== Segment start ==

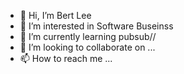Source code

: - 👋 Hi, I’m Bert Lee 
- 👀 I’m interested in Software Buseinss
- 🌱 I’m currently learning pubsub//
- 💞️ I’m looking to collaborate on ...
- 📫 How to reach me ...

<!---
bertlee0725/bertlee0725 is a ✨ special ✨ repository because its `README.md` (this file) appears on your GitHub profile.
You can click the Preview link to take a look at your changes.
--->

== Segment end ==

**ABOUT THIS EXERCISE**
Copy exactly. Start at the line containing "- 👀 I’m interested in Software Buseinss" and continue through the last line of the records.

**ANSWER TO THE PROBLEM**
- 👀 I’m interested in Software Buseinss
- 🌱 I’m currently learning pubsub//
- 💞️ I’m looking to collaborate on ...
- 📫 How to reach me ...

<!---
bertlee0725/bertlee0725 is a ✨ special ✨ repository because its `README.md` (this file) appears on your GitHub profile.
You can click the Preview link to take a look at your changes.
--->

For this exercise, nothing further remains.